** Opening Records to process block **

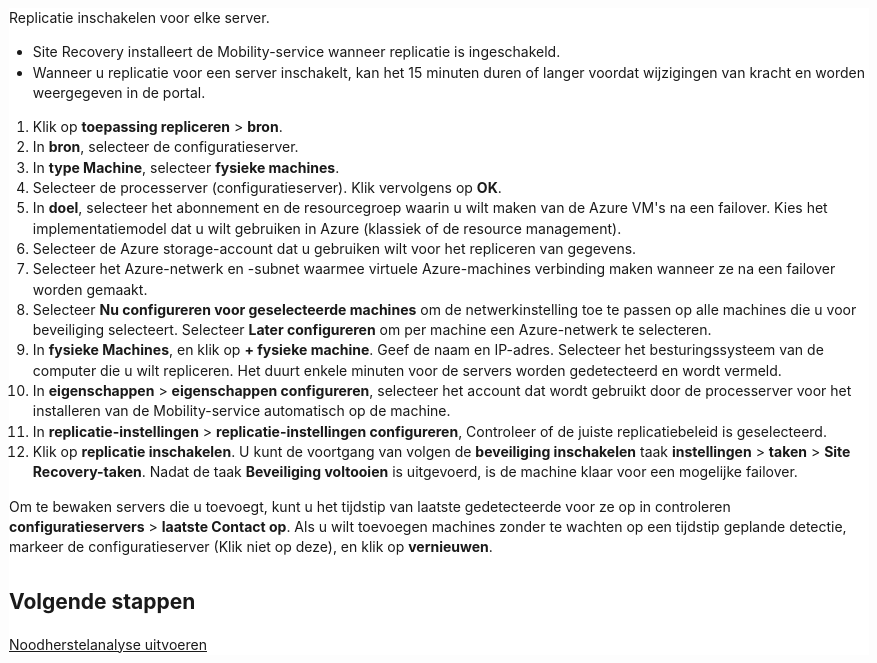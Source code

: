 Replicatie inschakelen voor elke server.

- Site Recovery installeert de Mobility-service wanneer replicatie is ingeschakeld.
- Wanneer u replicatie voor een server inschakelt, kan het 15 minuten duren of langer voordat wijzigingen van kracht en worden weergegeven in de portal.

1. Klik op **toepassing repliceren** > **bron**.
2. In **bron**, selecteer de configuratieserver.
3. In **type Machine**, selecteer **fysieke machines**.
4. Selecteer de processerver (configuratieserver). Klik vervolgens op **OK**.
5. In **doel**, selecteer het abonnement en de resourcegroep waarin u wilt maken van de Azure VM's na een failover. Kies het implementatiemodel dat u wilt gebruiken in Azure (klassiek of de resource management).
6. Selecteer de Azure storage-account dat u gebruiken wilt voor het repliceren van gegevens. 
7. Selecteer het Azure-netwerk en -subnet waarmee virtuele Azure-machines verbinding maken wanneer ze na een failover worden gemaakt.
8. Selecteer **Nu configureren voor geselecteerde machines** om de netwerkinstelling toe te passen op alle machines die u voor beveiliging selecteert. Selecteer **Later configureren** om per machine een Azure-netwerk te selecteren. 
9. In **fysieke Machines**, en klik op **+ fysieke machine**. Geef de naam en IP-adres. Selecteer het besturingssysteem van de computer die u wilt repliceren. Het duurt enkele minuten voor de servers worden gedetecteerd en wordt vermeld. 
10. In **eigenschappen** > **eigenschappen configureren**, selecteer het account dat wordt gebruikt door de processerver voor het installeren van de Mobility-service automatisch op de machine.
11. In **replicatie-instellingen** > **replicatie-instellingen configureren**, Controleer of de juiste replicatiebeleid is geselecteerd. 
12. Klik op **replicatie inschakelen**. U kunt de voortgang van volgen de **beveiliging inschakelen** taak **instellingen** > **taken** > **Site Recovery-taken**. Nadat de taak **Beveiliging voltooien** is uitgevoerd, is de machine klaar voor een mogelijke failover.


Om te bewaken servers die u toevoegt, kunt u het tijdstip van laatste gedetecteerde voor ze op in controleren **configuratieservers** > **laatste Contact op**. Als u wilt toevoegen machines zonder te wachten op een tijdstip geplande detectie, markeer de configuratieserver (Klik niet op deze), en klik op **vernieuwen**.

## <a name="next-steps"></a>Volgende stappen

[Noodherstelanalyse uitvoeren](tutorial-dr-drill-azure.md)
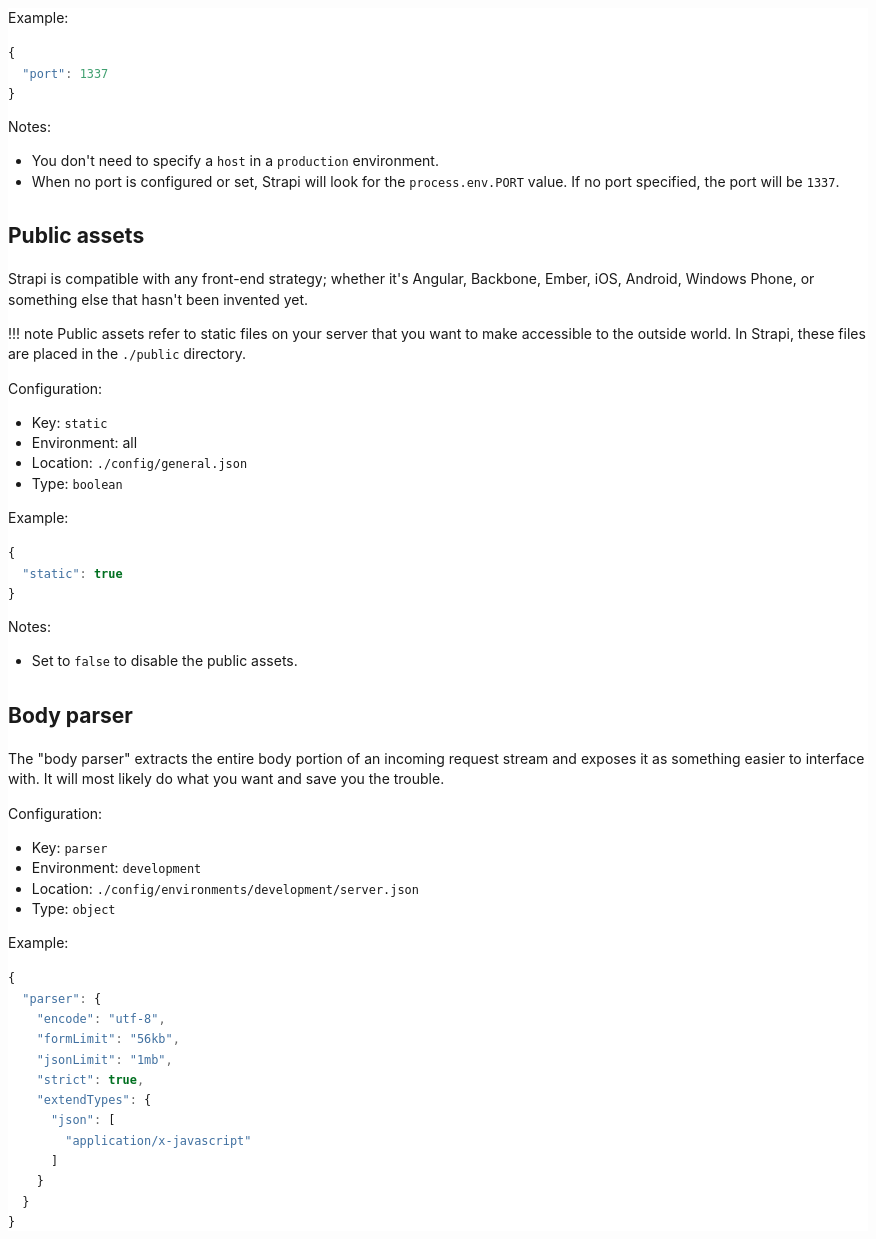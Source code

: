 Example:

```js
{
  "port": 1337
}
```

Notes:

- You don't need to specify a `host` in a `production` environment.
- When no port is configured or set, Strapi will look for the `process.env.PORT` value. If no port specified, the port will be `1337`.

## Public assets

Strapi is compatible with any front-end strategy; whether it's Angular, Backbone, Ember, iOS, Android, Windows Phone, or something else that hasn't been invented yet.

!!! note
    Public assets refer to static files on your server that you want to make accessible to the outside world. In Strapi, these files are placed in the `./public` directory.

Configuration:

- Key: `static`
- Environment: all
- Location: `./config/general.json`
- Type: `boolean`

Example:

```js
{
  "static": true
}
```

Notes:

- Set to `false` to disable the public assets.

## Body parser

The "body parser" extracts the entire body portion of an incoming request stream and exposes it as something easier to interface with. It will most likely do what you want and save you the trouble.

Configuration:

- Key: `parser`
- Environment: `development`
- Location: `./config/environments/development/server.json`
- Type: `object`

Example:

```js
{
  "parser": {
    "encode": "utf-8",
    "formLimit": "56kb",
    "jsonLimit": "1mb",
    "strict": true,
    "extendTypes": {
      "json": [
        "application/x-javascript"
      ]
    }
  }
}
```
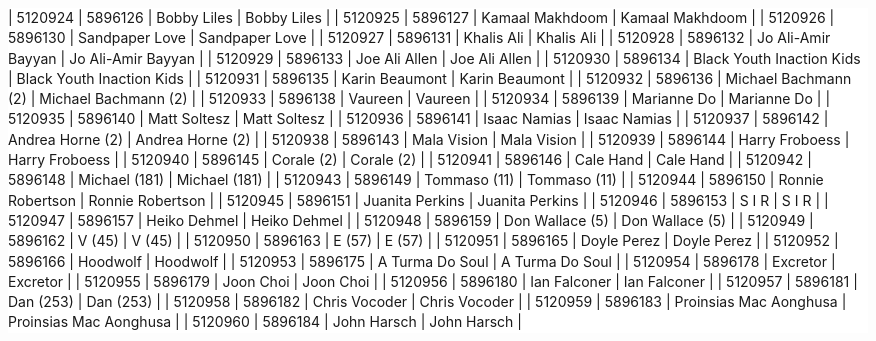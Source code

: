 | 5120924 | 5896126 | Bobby Liles | Bobby Liles |
| 5120925 | 5896127 | Kamaal Makhdoom | Kamaal Makhdoom |
| 5120926 | 5896130 | Sandpaper Love | Sandpaper Love |
| 5120927 | 5896131 | Khalis Ali | Khalis Ali |
| 5120928 | 5896132 | Jo Ali-Amir Bayyan | Jo Ali-Amir Bayyan |
| 5120929 | 5896133 | Joe Ali Allen | Joe Ali Allen |
| 5120930 | 5896134 | Black Youth Inaction Kids | Black Youth Inaction Kids |
| 5120931 | 5896135 | Karin Beaumont | Karin Beaumont |
| 5120932 | 5896136 | Michael Bachmann (2) | Michael Bachmann (2) |
| 5120933 | 5896138 | Vaureen | Vaureen |
| 5120934 | 5896139 | Marianne Do | Marianne Do |
| 5120935 | 5896140 | Matt Soltesz | Matt Soltesz |
| 5120936 | 5896141 | Isaac Namias | Isaac Namias |
| 5120937 | 5896142 | Andrea Horne (2) | Andrea Horne (2) |
| 5120938 | 5896143 | Mala Vision | Mala Vision |
| 5120939 | 5896144 | Harry Froboess | Harry Froboess |
| 5120940 | 5896145 | Corale (2) | Corale (2) |
| 5120941 | 5896146 | Cale Hand | Cale Hand |
| 5120942 | 5896148 | Michael (181) | Michael (181) |
| 5120943 | 5896149 | Tommaso (11) | Tommaso (11) |
| 5120944 | 5896150 | Ronnie Robertson | Ronnie Robertson |
| 5120945 | 5896151 | Juanita Perkins | Juanita Perkins |
| 5120946 | 5896153 | S I R | S I R |
| 5120947 | 5896157 | Heiko Dehmel | Heiko Dehmel |
| 5120948 | 5896159 | Don Wallace (5) | Don Wallace (5) |
| 5120949 | 5896162 | V (45) | V (45) |
| 5120950 | 5896163 | E (57) | E (57) |
| 5120951 | 5896165 | Doyle Perez | Doyle Perez |
| 5120952 | 5896166 | Hoodwolf | Hoodwolf |
| 5120953 | 5896175 | A Turma Do Soul | A Turma Do Soul |
| 5120954 | 5896178 | Excretor | Excretor |
| 5120955 | 5896179 | Joon Choi | Joon Choi |
| 5120956 | 5896180 | Ian Falconer | Ian Falconer |
| 5120957 | 5896181 | Dan (253) | Dan (253) |
| 5120958 | 5896182 | Chris Vocoder | Chris Vocoder |
| 5120959 | 5896183 | Proinsias Mac Aonghusa | Proinsias Mac Aonghusa |
| 5120960 | 5896184 | John Harsch | John Harsch |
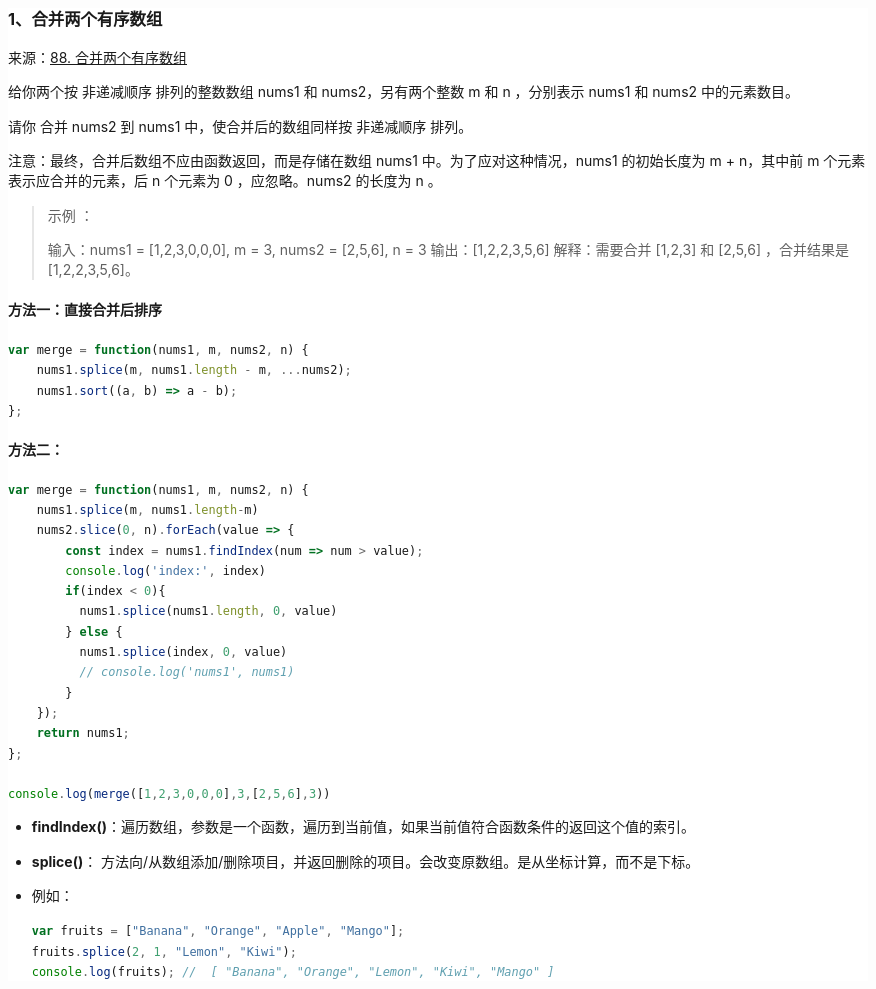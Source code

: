 ### 1、合并两个有序数组

来源：[88. 合并两个有序数组](https://leetcode-cn.com/problems/merge-sorted-array/)

给你两个按 非递减顺序 排列的整数数组 nums1 和 nums2，另有两个整数 m 和 n ，分别表示 nums1 和 nums2 中的元素数目。

请你 合并 nums2 到 nums1 中，使合并后的数组同样按 非递减顺序 排列。

注意：最终，合并后数组不应由函数返回，而是存储在数组 nums1 中。为了应对这种情况，nums1 的初始长度为 m + n，其中前 m 个元素表示应合并的元素，后 n 个元素为 0 ，应忽略。nums2 的长度为 n 。

>  示例 ：
>
> 输入：nums1 = [1,2,3,0,0,0], m = 3, nums2 = [2,5,6], n = 3
> 输出：[1,2,2,3,5,6]
> 解释：需要合并 [1,2,3] 和 [2,5,6] ，合并结果是 [1,2,2,3,5,6]。

#### 方法一：直接合并后排序

```javascript
var merge = function(nums1, m, nums2, n) {
    nums1.splice(m, nums1.length - m, ...nums2);
    nums1.sort((a, b) => a - b);
};
```

#### 方法二：

```javascript
var merge = function(nums1, m, nums2, n) {
    nums1.splice(m, nums1.length-m)
    nums2.slice(0, n).forEach(value => {
        const index = nums1.findIndex(num => num > value);
        console.log('index:', index)
        if(index < 0){
          nums1.splice(nums1.length, 0, value)
        } else {
          nums1.splice(index, 0, value)
          // console.log('nums1', nums1)
        }
    });
    return nums1;
};

console.log(merge([1,2,3,0,0,0],3,[2,5,6],3))
```

- **findIndex()**：遍历数组，参数是一个函数，遍历到当前值，如果当前值符合函数条件的返回这个值的索引。

- **splice()**： 方法向/从数组添加/删除项目，并返回删除的项目。会改变原数组。是从坐标计算，而不是下标。

- 例如：

  ```javascript
  var fruits = ["Banana", "Orange", "Apple", "Mango"];
  fruits.splice(2, 1, "Lemon", "Kiwi");
  console.log(fruits); //  [ "Banana", "Orange", "Lemon", "Kiwi", "Mango" ]
  ```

** Closing Records to process block **

What is needed: Set down exactly, and only, the lines of the data above from the line containing "[2,5,6], n = 3" through the last one.

Answer section:
> 输入：nums1 = [1,2,3,0,0,0], m = 3, nums2 = [2,5,6], n = 3
> 输出：[1,2,2,3,5,6]
> 解释：需要合并 [1,2,3] 和 [2,5,6] ，合并结果是 [1,2,2,3,5,6]。

#### 方法一：直接合并后排序

```javascript
var merge = function(nums1, m, nums2, n) {
    nums1.splice(m, nums1.length - m, ...nums2);
    nums1.sort((a, b) => a - b);
};
```

#### 方法二：

```javascript
var merge = function(nums1, m, nums2, n) {
    nums1.splice(m, nums1.length-m)
    nums2.slice(0, n).forEach(value => {
        const index = nums1.findIndex(num => num > value);
        console.log('index:', index)
        if(index < 0){
          nums1.splice(nums1.length, 0, value)
        } else {
          nums1.splice(index, 0, value)
          // console.log('nums1', nums1)
        }
    });
    return nums1;
};

console.log(merge([1,2,3,0,0,0],3,[2,5,6],3))
```

- **findIndex()**：遍历数组，参数是一个函数，遍历到当前值，如果当前值符合函数条件的返回这个值的索引。

- **splice()**： 方法向/从数组添加/删除项目，并返回删除的项目。会改变原数组。是从坐标计算，而不是下标。

- 例如：

  ```javascript
  var fruits = ["Banana", "Orange", "Apple", "Mango"];
  fruits.splice(2, 1, "Lemon", "Kiwi");
  console.log(fruits); //  [ "Banana", "Orange", "Lemon", "Kiwi", "Mango" ]
  ```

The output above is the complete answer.